T-Mobile was the first mobile provider in the U.S. to introduce a contract-free service that allows users to pay off their smartphone in monthly installments and upgrade more than once every two years. The "Jump!" service was billed by the self-styled "un-carrier" as a big shake-up of the U.S. mobile industry. The industry has now quickly followed T-Mobile's lead, with AT&T and then Verizon both launching similar rapid-upgrade offerings this month.
Today, T-Mobile announced that it is, just weeks after announcing it, improving its Jump! promotion. Customers will now be able to obtain a smartphone -any smartphone - from the carrier for $0 upfront, though they will still have to make monthly payments on the device and sign up for wireless service from T-Mobile. The deal begins on Saturday, July 27.
The originally announced Jump! promotion required subscribers to pay a down payment for each device. AT&T's "Next" promotion was offering devices without any down payment, and T-Mobile has now matched that.
Included in the deal are top-of-the-line smartphones, such as Samsung's Galaxy S devices, Apple's iPhones, and the HTC One. Any smartphone in T-Mobile stores will be available without an upfront payment, though the monthly payments for individual devices do vary. Apple's iPhone 5 and Samsung's Galaxy Note II, for example, would require a payment $27 per month, while the Samsung Galaxy S4, HTC One, BlackBerry Q10, and Sony Xperia Z would cost only $25 per month.

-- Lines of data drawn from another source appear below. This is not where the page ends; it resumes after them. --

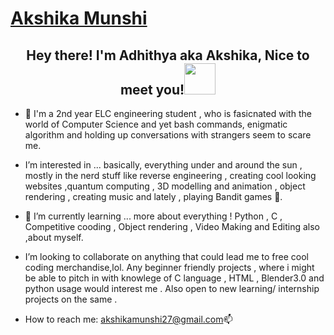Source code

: # [Akshika Munshi](https://github.com/Akshika-Munshi)

<h2 align="center">Hey there! I'm Adhithya aka Akshika, Nice to meet you!<img height="50" src="https://media.tenor.com/images/30169e4a670daf12443df7d2dd140176/tenor.gif"></h2>

- 👋 I'm a 2nd year ELC engineering student , who is fasicnated with the world of Computer Science and yet bash commands, enigmatic algorithm and holding up conversations with strangers seem to scare me. 
 
- I’m interested in ... basically, everything under and around the sun  , mostly in the nerd stuff like reverse engineering , creating cool looking websites ,quantum computing , 3D modelling and animation , object rendering , creating music and lately , playing Bandit games 👀.

- 🌱 I’m currently learning ... more about everything ! Python , C , Competitive cooding , Object rendering , Video Making and Editing  also ,about myself.

-  I’m looking to collaborate on anything that could lead me to free cool coding merchandise,lol. Any beginner friendly projects , where i might be able to pitch in with knowlege of C language , HTML , Blender3.0 and python usage would interest me . Also open to new learning/ internship projects on the same . 


-  How to reach me: akshikamunshi27@gmail.com📫

<!---
Akshika-Munshi/Akshika-Munshi is a ✨ special ✨ repository because its `README.md` (this file) appears on your GitHub profile.
You can click the Preview link to take a look at your changes.
--->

"The number of reasons not to switch to T-Mobile this summer is zero," said John Legere, CEO of T-Mobile. "This is a fantastic offer and we're making it easier than ever for customers to get the latest amazing devices. Adding zero down in addition to Jump!, and Simple Choice with no contract is all about making wireless work for consumers and shaking up this industry."
The U.S. wireless market is becoming ever more saturated, and carriers are beginning to compete heavily for every subscriber. As the fourth-largest mobile provider in the U.S., T-Mobile is working harder than most, taking on the larger carriers with new deals, lower prices, and unlimited data plans.